### PROBLEM DETAILS
An exact copy of every entry is required, without the pictures.

SUPPLIED RECORDS Start Marker

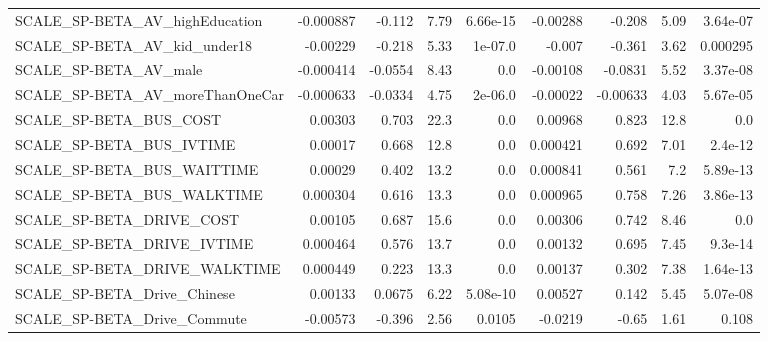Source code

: \begin{tabular}{lrrrrrrrr}
SCALE\_SP-BETA\_AV\_highEducation                     &   -0.000887 &       -0.112 &     7.79 & 6.66e-15 &   -0.00288 &      -0.208 &         5.09 &      3.64e-07 \\
SCALE\_SP-BETA\_AV\_kid\_under18                       &    -0.00229 &       -0.218 &     5.33 &  1e-07.0 &     -0.007 &      -0.361 &         3.62 &      0.000295 \\
SCALE\_SP-BETA\_AV\_male                              &   -0.000414 &      -0.0554 &     8.43 &      0.0 &   -0.00108 &     -0.0831 &         5.52 &      3.37e-08 \\
SCALE\_SP-BETA\_AV\_moreThanOneCar                    &   -0.000633 &      -0.0334 &     4.75 &  2e-06.0 &   -0.00022 &    -0.00633 &         4.03 &      5.67e-05 \\
SCALE\_SP-BETA\_BUS\_COST                             &     0.00303 &        0.703 &     22.3 &      0.0 &    0.00968 &       0.823 &         12.8 &           0.0 \\
SCALE\_SP-BETA\_BUS\_IVTIME                           &     0.00017 &        0.668 &     12.8 &      0.0 &   0.000421 &       0.692 &         7.01 &       2.4e-12 \\
SCALE\_SP-BETA\_BUS\_WAITTIME                         &     0.00029 &        0.402 &     13.2 &      0.0 &   0.000841 &       0.561 &          7.2 &      5.89e-13 \\
SCALE\_SP-BETA\_BUS\_WALKTIME                         &    0.000304 &        0.616 &     13.3 &      0.0 &   0.000965 &       0.758 &         7.26 &      3.86e-13 \\
SCALE\_SP-BETA\_DRIVE\_COST                           &     0.00105 &        0.687 &     15.6 &      0.0 &    0.00306 &       0.742 &         8.46 &           0.0 \\
SCALE\_SP-BETA\_DRIVE\_IVTIME                         &    0.000464 &        0.576 &     13.7 &      0.0 &    0.00132 &       0.695 &         7.45 &       9.3e-14 \\
SCALE\_SP-BETA\_DRIVE\_WALKTIME                       &    0.000449 &        0.223 &     13.3 &      0.0 &    0.00137 &       0.302 &         7.38 &      1.64e-13 \\
SCALE\_SP-BETA\_Drive\_Chinese                        &     0.00133 &       0.0675 &     6.22 & 5.08e-10 &    0.00527 &       0.142 &         5.45 &      5.07e-08 \\
SCALE\_SP-BETA\_Drive\_Commute                        &    -0.00573 &       -0.396 &     2.56 &   0.0105 &    -0.0219 &       -0.65 &         1.61 &         0.108 \\

\end{tabular}
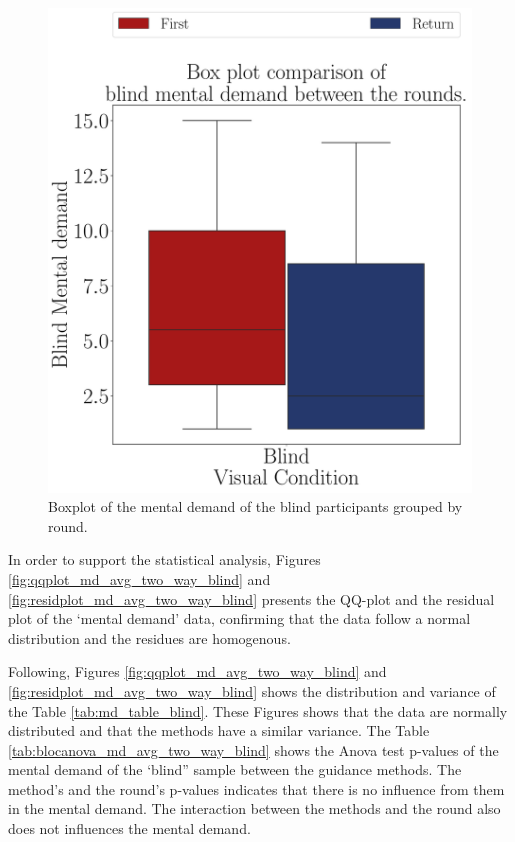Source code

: \begin{figure}[!htb]
\begin{minipage}{0.45\textwidth}
        \includegraphics[width = 0.8\linewidth]{Resultados/Nasa/Figuras/pdf/boxplot_md_blind_rounds.pdf}
        \caption{Boxplot of the mental demand of the blind participants grouped by round.}
        \label{fig:boxplot_md_blind_rounds}
    \end{minipage}
\end{figure}

In order to support the statistical analysis, Figures \ref{fig:qqplot_md_avg_two_way_blind} and \ref{fig:residplot_md_avg_two_way_blind} presents the QQ-plot and the residual plot of the ‘mental demand’ data, confirming that the data follow a normal distribution and the residues are homogenous.

Following, Figures \ref{fig:qqplot_md_avg_two_way_blind} and \ref{fig:residplot_md_avg_two_way_blind} shows the distribution and variance of the Table \ref{tab:md_table_blind}. These Figures shows that the data are normally distributed and that the methods have a similar variance. The Table \ref{tab:blocanova_md_avg_two_way_blind} shows the Anova test p-values of the mental demand of the ‘blind” sample between the guidance methods. The method’s and the round’s p-values indicates that there is no influence from them in the mental demand. The interaction between the methods and the round also does not influences the mental demand.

SUPPLIED RECORDS End Marker

### RESPONSE BELOW
Source code

: \begin{tabular}{lrrrrrrrr}
SCALE\_SP-BETA\_AV\_highEducation                     &   -0.000887 &       -0.112 &     7.79 & 6.66e-15 &   -0.00288 &      -0.208 &         5.09 &      3.64e-07 \\
SCALE\_SP-BETA\_AV\_kid\_under18                       &    -0.00229 &       -0.218 &     5.33 &  1e-07.0 &     -0.007 &      -0.361 &         3.62 &      0.000295 \\
SCALE\_SP-BETA\_AV\_male                              &   -0.000414 &      -0.0554 &     8.43 &      0.0 &   -0.00108 &     -0.0831 &         5.52 &      3.37e-08 \\
SCALE\_SP-BETA\_AV\_moreThanOneCar                    &   -0.000633 &      -0.0334 &     4.75 &  2e-06.0 &   -0.00022 &    -0.00633 &         4.03 &      5.67e-05 \\
SCALE\_SP-BETA\_BUS\_COST                             &     0.00303 &        0.703 &     22.3 &      0.0 &    0.00968 &       0.823 &         12.8 &           0.0 \\
SCALE\_SP-BETA\_BUS\_IVTIME                           &     0.00017 &        0.668 &     12.8 &      0.0 &   0.000421 &       0.692 &         7.01 &       2.4e-12 \\
SCALE\_SP-BETA\_BUS\_WAITTIME                         &     0.00029 &        0.402 &     13.2 &      0.0 &   0.000841 &       0.561 &          7.2 &      5.89e-13 \\
SCALE\_SP-BETA\_BUS\_WALKTIME                         &    0.000304 &        0.616 &     13.3 &      0.0 &   0.000965 &       0.758 &         7.26 &      3.86e-13 \\
SCALE\_SP-BETA\_DRIVE\_COST                           &     0.00105 &        0.687 &     15.6 &      0.0 &    0.00306 &       0.742 &         8.46 &           0.0 \\
SCALE\_SP-BETA\_DRIVE\_IVTIME                         &    0.000464 &        0.576 &     13.7 &      0.0 &    0.00132 &       0.695 &         7.45 &       9.3e-14 \\
SCALE\_SP-BETA\_DRIVE\_WALKTIME                       &    0.000449 &        0.223 &     13.3 &      0.0 &    0.00137 &       0.302 &         7.38 &      1.64e-13 \\
SCALE\_SP-BETA\_Drive\_Chinese                        &     0.00133 &       0.0675 &     6.22 & 5.08e-10 &    0.00527 &       0.142 &         5.45 &      5.07e-08 \\
SCALE\_SP-BETA\_Drive\_Commute                        &    -0.00573 &       -0.396 &     2.56 &   0.0105 &    -0.0219 &       -0.65 &         1.61 &         0.108 \\

\end{tabular}
Source code

: \begin{figure}[!htb]
\begin{minipage}{0.45\textwidth}
        \includegraphics[width = 0.8\linewidth]{Resultados/Nasa/Figuras/pdf/boxplot_md_blind_rounds.pdf}
        \caption{Boxplot of the mental demand of the blind participants grouped by round.}
        \label{fig:boxplot_md_blind_rounds}
    \end{minipage}
\end{figure}

In order to support the statistical analysis, Figures \ref{fig:qqplot_md_avg_two_way_blind} and \ref{fig:residplot_md_avg_two_way_blind} presents the QQ-plot and the residual plot of the ‘mental demand’ data, confirming that the data follow a normal distribution and the residues are homogenous.

Following, Figures \ref{fig:qqplot_md_avg_two_way_blind} and \ref{fig:residplot_md_avg_two_way_blind} shows the distribution and variance of the Table \ref{tab:md_table_blind}. These Figures shows that the data are normally distributed and that the methods have a similar variance. The Table \ref{tab:blocanova_md_avg_two_way_blind} shows the Anova test p-values of the mental demand of the ‘blind” sample between the guidance methods. The method’s and the round’s p-values indicates that there is no influence from them in the mental demand. The interaction between the methods and the round also does not influences the mental demand.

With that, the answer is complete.